Mosquitoes conducted their twilight symphony as I waded into the tea-colored water. Something felt different. The current kissed my waders in irregular pulses, like the river was holding its breath. Three casts. Five. Eight. The purple chatterbait I'd customized with duck feathers kept returning untouched.
'Should've brought the damn nightcrawlers,' I muttered, watching a bullfrog blink lazily from a half-submerged tire.
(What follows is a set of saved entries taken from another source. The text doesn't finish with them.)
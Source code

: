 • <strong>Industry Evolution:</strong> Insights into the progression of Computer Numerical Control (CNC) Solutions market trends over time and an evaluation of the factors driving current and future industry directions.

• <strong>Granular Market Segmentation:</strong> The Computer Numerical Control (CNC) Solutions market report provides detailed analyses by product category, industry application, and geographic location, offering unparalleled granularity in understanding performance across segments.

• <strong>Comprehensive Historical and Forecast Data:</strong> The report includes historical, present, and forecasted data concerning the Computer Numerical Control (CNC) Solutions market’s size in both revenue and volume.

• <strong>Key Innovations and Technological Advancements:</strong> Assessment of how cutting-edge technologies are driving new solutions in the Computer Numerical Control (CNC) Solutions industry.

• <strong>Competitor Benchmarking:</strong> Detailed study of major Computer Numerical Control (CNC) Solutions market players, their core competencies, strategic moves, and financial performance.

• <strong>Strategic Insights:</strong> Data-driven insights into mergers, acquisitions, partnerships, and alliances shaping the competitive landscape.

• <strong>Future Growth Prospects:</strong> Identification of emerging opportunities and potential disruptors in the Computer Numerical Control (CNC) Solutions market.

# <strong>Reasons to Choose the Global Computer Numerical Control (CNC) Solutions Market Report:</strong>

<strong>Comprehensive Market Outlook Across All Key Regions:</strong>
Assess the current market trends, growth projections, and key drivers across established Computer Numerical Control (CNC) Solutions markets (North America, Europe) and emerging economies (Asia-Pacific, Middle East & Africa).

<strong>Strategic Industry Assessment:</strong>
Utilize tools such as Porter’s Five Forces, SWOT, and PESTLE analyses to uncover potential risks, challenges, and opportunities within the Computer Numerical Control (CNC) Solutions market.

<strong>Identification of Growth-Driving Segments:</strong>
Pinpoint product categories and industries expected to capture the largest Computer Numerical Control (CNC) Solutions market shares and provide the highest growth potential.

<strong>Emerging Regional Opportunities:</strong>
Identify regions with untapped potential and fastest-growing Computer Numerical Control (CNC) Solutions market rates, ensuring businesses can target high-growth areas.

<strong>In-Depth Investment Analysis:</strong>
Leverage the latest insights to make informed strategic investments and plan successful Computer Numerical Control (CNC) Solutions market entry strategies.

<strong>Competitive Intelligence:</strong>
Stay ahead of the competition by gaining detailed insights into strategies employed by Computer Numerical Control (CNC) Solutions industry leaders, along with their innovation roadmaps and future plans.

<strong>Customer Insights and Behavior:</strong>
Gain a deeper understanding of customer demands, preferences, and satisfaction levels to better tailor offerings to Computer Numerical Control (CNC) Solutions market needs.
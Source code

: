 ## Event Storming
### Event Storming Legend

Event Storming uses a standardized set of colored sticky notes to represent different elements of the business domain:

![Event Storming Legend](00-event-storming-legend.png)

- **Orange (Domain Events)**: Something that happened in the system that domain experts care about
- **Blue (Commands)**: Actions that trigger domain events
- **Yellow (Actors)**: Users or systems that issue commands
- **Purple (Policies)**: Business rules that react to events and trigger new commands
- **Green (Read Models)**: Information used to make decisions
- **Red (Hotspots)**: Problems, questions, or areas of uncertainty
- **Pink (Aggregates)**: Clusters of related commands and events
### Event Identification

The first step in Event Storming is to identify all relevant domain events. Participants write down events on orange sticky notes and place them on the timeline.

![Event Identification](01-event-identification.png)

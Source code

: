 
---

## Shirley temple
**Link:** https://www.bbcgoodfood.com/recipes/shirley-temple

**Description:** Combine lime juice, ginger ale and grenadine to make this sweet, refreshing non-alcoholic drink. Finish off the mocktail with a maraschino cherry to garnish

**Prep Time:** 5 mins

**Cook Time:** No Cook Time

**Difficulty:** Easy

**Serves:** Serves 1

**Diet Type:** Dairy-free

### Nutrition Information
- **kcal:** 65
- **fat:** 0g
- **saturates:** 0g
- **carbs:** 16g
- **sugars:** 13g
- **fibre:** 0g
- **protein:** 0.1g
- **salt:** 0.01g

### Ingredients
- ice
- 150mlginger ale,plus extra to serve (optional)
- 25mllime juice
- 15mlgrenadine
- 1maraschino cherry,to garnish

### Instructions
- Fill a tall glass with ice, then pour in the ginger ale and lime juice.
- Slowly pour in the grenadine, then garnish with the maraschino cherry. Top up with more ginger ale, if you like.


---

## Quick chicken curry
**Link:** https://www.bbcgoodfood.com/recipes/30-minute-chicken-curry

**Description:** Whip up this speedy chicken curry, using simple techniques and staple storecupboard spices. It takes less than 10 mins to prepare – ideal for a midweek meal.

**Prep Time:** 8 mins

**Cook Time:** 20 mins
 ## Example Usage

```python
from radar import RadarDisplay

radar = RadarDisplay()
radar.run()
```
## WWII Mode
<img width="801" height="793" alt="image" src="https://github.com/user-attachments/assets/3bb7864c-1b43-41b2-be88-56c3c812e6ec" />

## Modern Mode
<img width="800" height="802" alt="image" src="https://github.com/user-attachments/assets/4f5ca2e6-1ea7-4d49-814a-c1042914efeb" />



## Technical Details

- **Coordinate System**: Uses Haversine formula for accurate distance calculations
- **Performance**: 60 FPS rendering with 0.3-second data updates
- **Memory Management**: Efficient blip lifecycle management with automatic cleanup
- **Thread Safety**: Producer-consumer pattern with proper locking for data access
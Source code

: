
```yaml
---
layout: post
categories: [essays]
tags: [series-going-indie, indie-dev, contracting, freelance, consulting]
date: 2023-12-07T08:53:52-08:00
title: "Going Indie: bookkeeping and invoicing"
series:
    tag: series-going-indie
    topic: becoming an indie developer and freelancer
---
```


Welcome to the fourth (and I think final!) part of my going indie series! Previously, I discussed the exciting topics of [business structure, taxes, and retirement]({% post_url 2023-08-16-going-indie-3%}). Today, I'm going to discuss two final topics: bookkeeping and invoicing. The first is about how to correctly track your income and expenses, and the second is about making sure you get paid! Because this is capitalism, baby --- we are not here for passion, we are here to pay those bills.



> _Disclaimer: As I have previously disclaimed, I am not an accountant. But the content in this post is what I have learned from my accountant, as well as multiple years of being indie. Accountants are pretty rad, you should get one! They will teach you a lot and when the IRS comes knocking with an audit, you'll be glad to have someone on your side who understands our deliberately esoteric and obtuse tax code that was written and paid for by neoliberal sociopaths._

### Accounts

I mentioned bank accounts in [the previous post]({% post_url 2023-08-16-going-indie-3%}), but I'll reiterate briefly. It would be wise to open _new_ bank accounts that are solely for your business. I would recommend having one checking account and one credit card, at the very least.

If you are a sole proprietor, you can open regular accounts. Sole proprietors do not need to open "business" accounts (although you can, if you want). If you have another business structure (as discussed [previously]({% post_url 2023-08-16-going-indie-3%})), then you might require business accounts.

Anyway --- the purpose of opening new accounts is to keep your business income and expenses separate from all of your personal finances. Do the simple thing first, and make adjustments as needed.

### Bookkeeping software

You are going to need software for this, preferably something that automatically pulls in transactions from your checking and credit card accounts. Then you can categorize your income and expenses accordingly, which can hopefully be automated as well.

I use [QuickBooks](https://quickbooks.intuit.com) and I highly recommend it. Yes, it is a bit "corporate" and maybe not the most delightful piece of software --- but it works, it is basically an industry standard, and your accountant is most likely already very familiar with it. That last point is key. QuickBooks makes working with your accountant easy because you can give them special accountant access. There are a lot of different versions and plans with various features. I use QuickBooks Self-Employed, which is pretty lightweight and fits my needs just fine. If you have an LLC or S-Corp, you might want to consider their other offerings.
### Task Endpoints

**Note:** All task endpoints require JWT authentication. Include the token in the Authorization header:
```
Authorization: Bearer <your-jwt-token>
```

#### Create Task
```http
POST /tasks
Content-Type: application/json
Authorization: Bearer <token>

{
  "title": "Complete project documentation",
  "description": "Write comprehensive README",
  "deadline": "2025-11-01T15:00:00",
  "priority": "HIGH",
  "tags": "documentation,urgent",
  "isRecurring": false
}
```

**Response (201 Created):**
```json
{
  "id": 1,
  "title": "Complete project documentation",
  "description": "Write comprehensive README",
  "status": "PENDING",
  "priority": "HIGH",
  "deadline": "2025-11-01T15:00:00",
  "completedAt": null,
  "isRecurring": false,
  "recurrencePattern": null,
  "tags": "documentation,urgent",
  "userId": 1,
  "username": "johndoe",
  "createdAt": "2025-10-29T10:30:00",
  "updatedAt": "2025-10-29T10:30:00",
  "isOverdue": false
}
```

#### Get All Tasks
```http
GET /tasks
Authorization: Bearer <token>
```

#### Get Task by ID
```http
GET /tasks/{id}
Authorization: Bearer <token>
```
That's when I noticed the dimples – tiny concentric circles dancing upstream where the channel narrowed. Not mayflies. Not feeding turtles. My pulse quickened as I switched to a topwater frog, fingers trembling as I tied the improved clinch knot.
The first strike came as the lure paused between lily pads. Water exploded in a green-brown geyser. My rod bowed violently, drag screaming like a banshee. 'Not this time, old girl,' I growled through clenched teeth, feeling the headshake through my elbows. When the smallmouth finally surfaced, its bronze flank shimmered with secrets I'd spend all winter trying to decipher.
Twilight deepened to indigo as I released the 4-pounder. The river's heartbeat pulsed against my legs, whispering promises of bigger battles beneath its skin of reflected stars.